A los que se exaltan, como aquel fariseo, los conoce, en cambio, desde lejos. Las cosas elevadas las conoce desde lejos, pero en ningún modo las desconoce. Escucha aun la humildad del publicano. Es poco decir que se mantenía en pie a lo lejos. Ni siquiera alzaba sus ojos al cielo. Para ser mirado rehuía el mirar él. No se atrevía a levantar la vista hacia arriba; le oprimía la conciencia y la esperanza lo levantaba. Escucha aún más: Golpeaba su pecho. El mismo se aplicaba los castigos. Por eso el Señor le perdonaba al confesar su pecado: Golpeaba su pecho diciendo: Señor, séme propicio a mí que soy un pecador. Pon atención a quien ruega. ¿De qué te admiras de que Dios perdone cuando el pecador se reconoce como tal? Has oído la controversia sobre el fariseo y el publicano; escucha la sentencia. Escuchaste al acusador soberbio y al reo humilde; escucha ahora al juez: En verdad os digo. Dice la Verdad, dice Dios, dice el juez: En verdad os digo que aquel publicano descendió del templo justificado, más que aquel fariseo. Dinos, Señor, la causa. Veo que el publicano desciende del templo más justificado; pregunto por qué.

¿Preguntas el porqué? Escúchalo: Porque todo el que se exalta será humillado, y todo el que se humilla será exaltado. Escuchaste la sentencia. Guárdate de que tu causa sea mala. Digo otra cosa: Escuchaste la sentencia, guárdate de la soberbia.
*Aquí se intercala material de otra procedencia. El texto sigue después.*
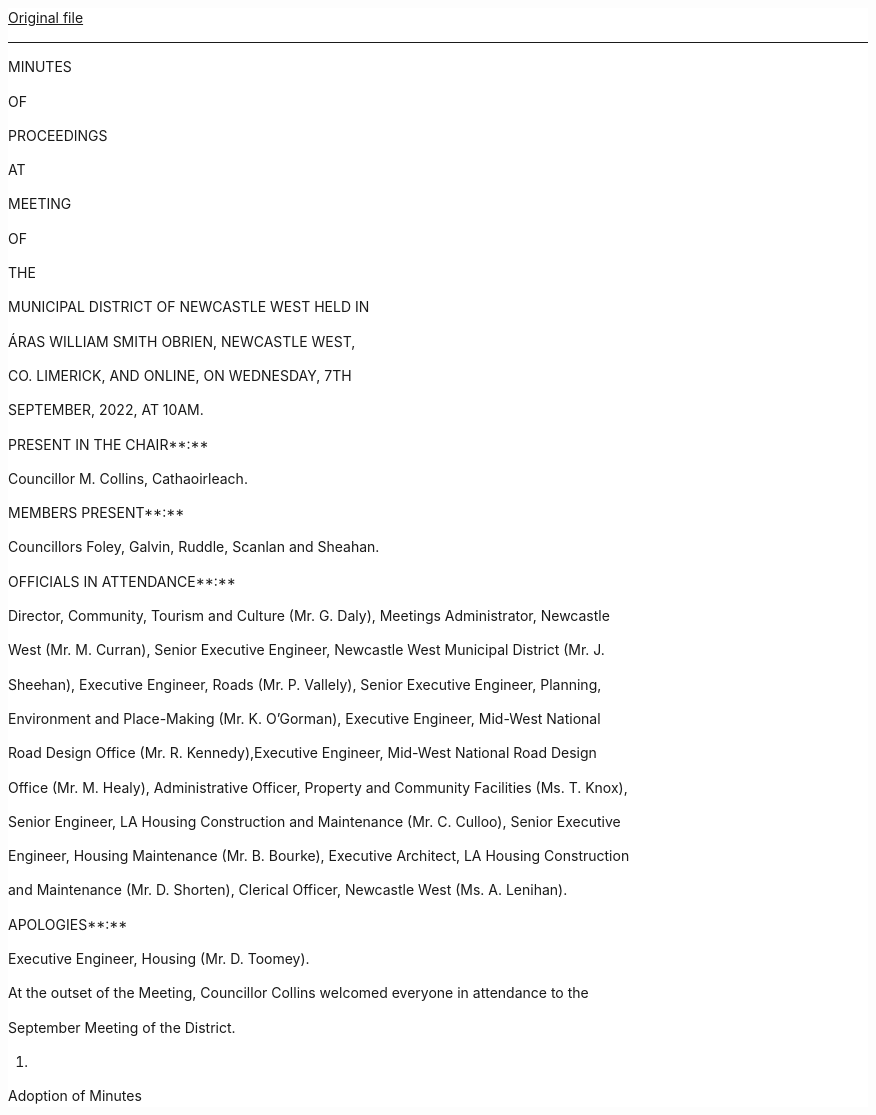 [Original file](https://www.limerick.ie/sites/default/files/media/documents/2022-10/01%28a%29%202022-09-07%20Minutes%20September.pdf)

---
MINUTES

OF

PROCEEDINGS

AT

MEETING

OF

THE

MUNICIPAL DISTRICT OF NEWCASTLE WEST HELD IN

ÁRAS WILLIAM SMITH OBRIEN, NEWCASTLE WEST,

CO. LIMERICK, AND ONLINE, ON WEDNESDAY, 7TH

SEPTEMBER, 2022, AT 10AM.

PRESENT IN THE CHAIR**:**

Councillor M. Collins, Cathaoirleach.

MEMBERS PRESENT**:**

Councillors Foley, Galvin, Ruddle, Scanlan and Sheahan.

OFFICIALS IN ATTENDANCE**:**

Director, Community, Tourism and Culture (Mr. G. Daly), Meetings Administrator, Newcastle

West (Mr. M. Curran), Senior Executive Engineer, Newcastle West Municipal District (Mr. J.

Sheehan), Executive Engineer, Roads (Mr. P. Vallely), Senior Executive Engineer, Planning,

Environment and Place-Making (Mr. K. O’Gorman), Executive Engineer, Mid-West National

Road Design Office (Mr. R. Kennedy),Executive Engineer, Mid-West National Road Design

Office (Mr. M. Healy), Administrative Officer, Property and Community Facilities (Ms. T. Knox),

Senior Engineer, LA Housing Construction and Maintenance (Mr. C. Culloo), Senior Executive

Engineer, Housing Maintenance (Mr. B. Bourke), Executive Architect, LA Housing Construction

and Maintenance (Mr. D. Shorten), Clerical Officer, Newcastle West (Ms. A. Lenihan).

APOLOGIES**:**

Executive Engineer, Housing (Mr. D. Toomey).

At the outset of the Meeting, Councillor Collins welcomed everyone in attendance to the

September Meeting of the District.

1.

Adoption of Minutes
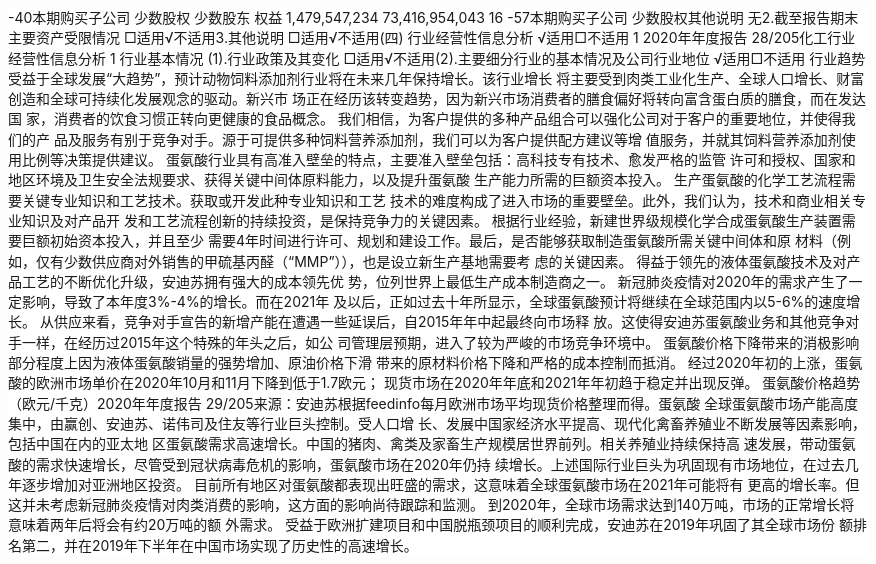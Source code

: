 -40本期购买子公司
少数股权
少数股东
权益
1,479,547,234
73,416,954,043
16
-57本期购买子公司
少数股权其他说明
无2.截至报告期末主要资产受限情况
□适用√不适用3.其他说明
□适用√不适用(四)
行业经营性信息分析
√适用□不适用
1
2020年年度报告
28/205化工行业经营性信息分析
1
行业基本情况
(1).行业政策及其变化
□适用√不适用(2).主要细分行业的基本情况及公司行业地位
√适用□不适用
行业趋势
受益于全球发展“大趋势”，预计动物饲料添加剂行业将在未来几年保持增长。该行业增长
将主要受到肉类工业化生产、全球人口增长、财富创造和全球可持续化发展观念的驱动。新兴市
场正在经历该转变趋势，因为新兴市场消费者的膳食偏好将转向富含蛋白质的膳食，而在发达国
家，消费者的饮食习惯正转向更健康的食品概念。
我们相信，为客户提供的多种产品组合可以强化公司对于客户的重要地位，并使得我们的产
品及服务有别于竞争对手。源于可提供多种饲料营养添加剂，我们可以为客户提供配方建议等增
值服务，并就其饲料营养添加剂使用比例等决策提供建议。
蛋氨酸行业具有高准入壁垒的特点，主要准入壁垒包括：高科技专有技术、愈发严格的监管
许可和授权、国家和地区环境及卫生安全法规要求、获得关键中间体原料能力，以及提升蛋氨酸
生产能力所需的巨额资本投入。
生产蛋氨酸的化学工艺流程需要关键专业知识和工艺技术。获取或开发此种专业知识和工艺
技术的难度构成了进入市场的重要壁垒。此外，我们认为，技术和商业相关专业知识及对产品开
发和工艺流程创新的持续投资，是保持竞争力的关键因素。
根据行业经验，新建世界级规模化学合成蛋氨酸生产装置需要巨额初始资本投入，并且至少
需要4年时间进行许可、规划和建设工作。最后，是否能够获取制造蛋氨酸所需关键中间体和原
材料（例如，仅有少数供应商对外销售的甲硫基丙醛（“MMP”）），也是设立新生产基地需要考
虑的关键因素。
得益于领先的液体蛋氨酸技术及对产品工艺的不断优化升级，安迪苏拥有强大的成本领先优
势，位列世界上最低生产成本制造商之一。
新冠肺炎疫情对2020年的需求产生了一定影响，导致了本年度3%-4%的增长。而在2021年
及以后，正如过去十年所显示，全球蛋氨酸预计将继续在全球范围内以5-6%的速度增长。
从供应来看，竞争对手宣告的新增产能在遭遇一些延误后，自2015年年中起最终向市场释
放。这使得安迪苏蛋氨酸业务和其他竞争对手一样，在经历过2015年这个特殊的年头之后，如公
司管理层预期，进入了较为严峻的市场竞争环境中。
蛋氨酸价格下降带来的消极影响部分程度上因为液体蛋氨酸销量的强势增加、原油价格下滑
带来的原材料价格下降和严格的成本控制而抵消。
经过2020年初的上涨，蛋氨酸的欧洲市场单价在2020年10月和11月下降到低于1.7欧元；
现货市场在2020年年底和2021年年初趋于稳定并出现反弹。
蛋氨酸价格趋势（欧元/千克）2020年年度报告
29/205来源：安迪苏根据feedinfo每月欧洲市场平均现货价格整理而得。蛋氨酸
全球蛋氨酸市场产能高度集中，由赢创、安迪苏、诺伟司及住友等行业巨头控制。受人口增
长、发展中国家经济水平提高、现代化禽畜养殖业不断发展等因素影响，包括中国在内的亚太地
区蛋氨酸需求高速增长。中国的猪肉、禽类及家畜生产规模居世界前列。相关养殖业持续保持高
速发展，带动蛋氨酸的需求快速增长，尽管受到冠状病毒危机的影响，蛋氨酸市场在2020年仍持
续增长。上述国际行业巨头为巩固现有市场地位，在过去几年逐步增加对亚洲地区投资。
目前所有地区对蛋氨酸都表现出旺盛的需求，这意味着全球蛋氨酸市场在2021年可能将有
更高的增长率。但这并未考虑新冠肺炎疫情对肉类消费的影响，这方面的影响尚待跟踪和监测。
到2020年，全球市场需求达到140万吨，市场的正常增长将意味着两年后将会有约20万吨的额
外需求。
受益于欧洲扩建项目和中国脱瓶颈项目的顺利完成，安迪苏在2019年巩固了其全球市场份
额排名第二，并在2019年下半年在中国市场实现了历史性的高速增长。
3. Abran, pues, los ojos; escuchen estas cosas no sé qué charlatanes y óiganlas quienes, presumiendo de sus fuerzas, dicen: «Dios me hizo hombre, pero soy yo quien me hago justo» ¡Oh hombre, peor y más detestable que el fariseo! Aquel fariseo, con soberbia, es cierto, se declaraba justo, pero daba gracias a Dios por ello. Se declaraba justo, pero, con todo, daba gracias a Dios. Te doy gracias, ¡oh Dios!, porque no soy como los demás hombres. Te doy gracias, ¡oh Dios! Da gracias porque no es como los demás hombres y, sin embargo, es reprendido por soberbio y orgulloso. No porque daba gracias a Dios, sino porque daba la impresión de que no quería que le añadiese nada. Te doy gracias porque no soy como los demás hombres, que son injustos. Luego tú eres justo; luego nada pides; luego ya estás lleno; luego ya vives en la abundancia, luego ya no tienes motivo para decir: Perdónanos nuestras deudas. ¿Qué decir, pues, de quien impíamente ataca a la gracia, si es reprendido quien soberbiamente da gracias?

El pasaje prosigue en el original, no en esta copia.